1. My greatest achievement was in 2015 when I applied for the Khulasangam Internship Programme for a software development opportunity in India. Twenty-four (24) applicants were selected from thousands of applications and I was one of the only 4 women selected. It was a nerve-wracking 3 days of writing tests and doing presentations in front of successful IT companies and entrepreneurs. It was all worth it.
2. Entering this male-dominated industry fearlessly with confidence.
What challenges have you faced as a woman in STEM and how did you overcome them?
1. Being undermined is one of the challenges that I have faced and still face in my career. When I was interning in India, a male colleague told me a woman will never cope in the programming space so if we are that interested in IT we should rather consider an admin job in the field rather than doing technical work.

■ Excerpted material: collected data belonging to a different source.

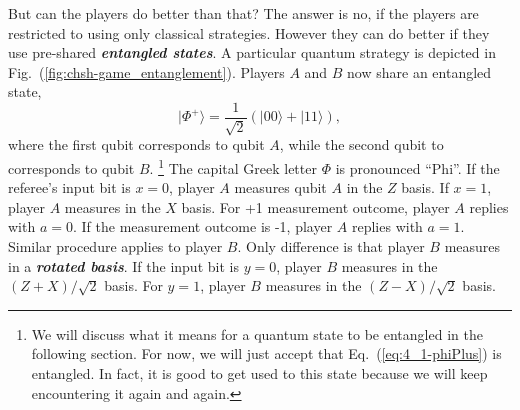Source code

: But can the players do better than that?
The answer is no, if the players are restricted to using only classical strategies.
However they can do better if they use pre-shared \textbf{\emph{entangled states}}.
A particular quantum strategy is depicted in Fig.~(\ref{fig:chsh-game_entanglement}).
Players $A$ and $B$ now share an entangled state,
\begin{equation}
    |\Phi^+\rangle = \frac{1}{\sqrt{2}} (|00\rangle + |11\rangle),
    \label{eq:4_1-phiPlus}
\end{equation}
where the first qubit corresponds to qubit $A$, while the second qubit to corresponds to qubit $B$.
\footnote{We will discuss what it means for a quantum state to be entangled in the following section.
For now, we will just accept that Eq.~(\ref{eq:4_1-phiPlus}) is entangled.
In fact, it is good to get used to this state because we will keep encountering it again and again.}
The capital Greek letter $\Phi$ is pronounced ``Phi''.
If the referee's input bit is $x=0$, player $A$ measures qubit $A$ in the $Z$ basis.
If $x=1$, player $A$ measures in the $X$ basis.
For +1 measurement outcome, player $A$ replies with $a=0$.
If the measurement outcome is -1, player $A$ replies with $a=1$.
Similar procedure applies to player $B$.
Only difference is that player $B$ measures in a \textbf{\emph{rotated basis}}.
If the input bit is $y=0$, player $B$ measures in the $(Z+X)/\sqrt{2}$ basis.
For $y=1$, player $B$ measures in the $(Z-X)/\sqrt{2}$ basis.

2. Having your skills, ability and work doubted all the time and always have to try improving myself just so I can be given a chance has been another challenge. Despite all the negativity, I have decided and learnt to overlook it and focus on my journey. What matters is achieving my goal and improving my skills.
What is your advice to budding women in STEM?
No industry belongs to anyone. If Software Development is your passion then go get your own. Never stop learning. Never, ever say it’s enough because with innovation nothing stops. Challenge yourself and allow others to challenge you. That will help sharpen your skills, knowledge, and strengthen you. Do not be afraid to stretch a little more out of your comfort or capabilities, and have no limits.